> _About this task_: The answer must be every line of the records below that contains the word "system".

> _Stored items from a collection_:
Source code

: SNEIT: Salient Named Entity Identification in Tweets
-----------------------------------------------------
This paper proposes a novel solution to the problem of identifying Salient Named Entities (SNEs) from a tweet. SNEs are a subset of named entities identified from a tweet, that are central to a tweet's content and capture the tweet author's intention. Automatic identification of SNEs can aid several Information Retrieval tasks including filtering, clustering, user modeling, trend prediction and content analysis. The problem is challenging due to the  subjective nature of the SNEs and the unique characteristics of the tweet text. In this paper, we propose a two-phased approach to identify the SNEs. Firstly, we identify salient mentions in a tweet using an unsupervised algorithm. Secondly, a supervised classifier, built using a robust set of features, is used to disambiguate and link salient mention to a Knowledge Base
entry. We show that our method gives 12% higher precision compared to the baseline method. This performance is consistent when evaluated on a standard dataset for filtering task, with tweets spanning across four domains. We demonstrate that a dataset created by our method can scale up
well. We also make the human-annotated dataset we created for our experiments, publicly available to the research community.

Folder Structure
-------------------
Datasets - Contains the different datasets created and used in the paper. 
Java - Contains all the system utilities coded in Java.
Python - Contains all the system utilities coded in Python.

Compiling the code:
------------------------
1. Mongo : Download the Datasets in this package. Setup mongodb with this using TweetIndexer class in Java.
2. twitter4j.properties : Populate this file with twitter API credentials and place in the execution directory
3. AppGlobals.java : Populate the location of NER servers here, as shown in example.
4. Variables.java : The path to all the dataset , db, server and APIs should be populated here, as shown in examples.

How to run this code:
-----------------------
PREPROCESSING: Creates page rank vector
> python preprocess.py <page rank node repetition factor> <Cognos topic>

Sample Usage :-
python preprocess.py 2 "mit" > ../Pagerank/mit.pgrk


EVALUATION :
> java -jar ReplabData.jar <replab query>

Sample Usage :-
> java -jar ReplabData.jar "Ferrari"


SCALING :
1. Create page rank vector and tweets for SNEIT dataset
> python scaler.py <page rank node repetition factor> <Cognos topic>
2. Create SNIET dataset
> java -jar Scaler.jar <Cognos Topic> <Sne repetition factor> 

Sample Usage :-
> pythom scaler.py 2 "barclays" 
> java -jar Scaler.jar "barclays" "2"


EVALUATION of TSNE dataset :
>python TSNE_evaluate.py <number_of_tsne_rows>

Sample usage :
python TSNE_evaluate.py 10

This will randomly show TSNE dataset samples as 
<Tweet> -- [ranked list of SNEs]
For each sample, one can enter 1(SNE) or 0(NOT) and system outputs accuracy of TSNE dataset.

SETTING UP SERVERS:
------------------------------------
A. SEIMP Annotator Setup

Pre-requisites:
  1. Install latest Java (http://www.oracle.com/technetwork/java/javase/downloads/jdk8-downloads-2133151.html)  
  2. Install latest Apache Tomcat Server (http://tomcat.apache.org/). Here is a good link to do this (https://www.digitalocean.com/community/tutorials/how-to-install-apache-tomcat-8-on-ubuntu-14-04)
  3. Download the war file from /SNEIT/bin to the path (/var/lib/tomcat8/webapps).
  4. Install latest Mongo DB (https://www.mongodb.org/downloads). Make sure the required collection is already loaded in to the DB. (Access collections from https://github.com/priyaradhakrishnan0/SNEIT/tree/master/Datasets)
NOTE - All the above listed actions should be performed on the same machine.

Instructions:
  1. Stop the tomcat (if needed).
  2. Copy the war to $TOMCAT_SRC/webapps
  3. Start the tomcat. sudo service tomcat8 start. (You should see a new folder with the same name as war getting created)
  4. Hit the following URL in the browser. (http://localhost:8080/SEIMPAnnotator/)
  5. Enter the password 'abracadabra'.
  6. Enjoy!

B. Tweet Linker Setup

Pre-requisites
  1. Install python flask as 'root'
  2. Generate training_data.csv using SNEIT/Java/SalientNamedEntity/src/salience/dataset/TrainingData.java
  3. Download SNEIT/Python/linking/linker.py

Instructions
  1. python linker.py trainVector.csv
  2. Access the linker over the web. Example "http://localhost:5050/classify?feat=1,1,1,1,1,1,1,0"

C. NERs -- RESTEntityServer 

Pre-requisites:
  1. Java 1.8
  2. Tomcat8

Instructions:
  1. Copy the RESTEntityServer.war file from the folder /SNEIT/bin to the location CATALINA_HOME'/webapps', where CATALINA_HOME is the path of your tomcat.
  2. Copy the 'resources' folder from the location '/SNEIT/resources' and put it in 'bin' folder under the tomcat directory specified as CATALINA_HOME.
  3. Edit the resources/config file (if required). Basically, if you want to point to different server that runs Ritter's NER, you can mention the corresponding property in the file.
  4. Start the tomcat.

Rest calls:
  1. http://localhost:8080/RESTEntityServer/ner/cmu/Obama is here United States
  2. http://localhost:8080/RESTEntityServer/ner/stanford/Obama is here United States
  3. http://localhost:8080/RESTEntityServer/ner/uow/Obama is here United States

> _Response to this task_:
Java - Contains all the system utilities coded in Java.
Python - Contains all the system utilities coded in Python.
For each sample, one can enter 1(SNE) or 0(NOT) and system outputs accuracy of TSNE dataset.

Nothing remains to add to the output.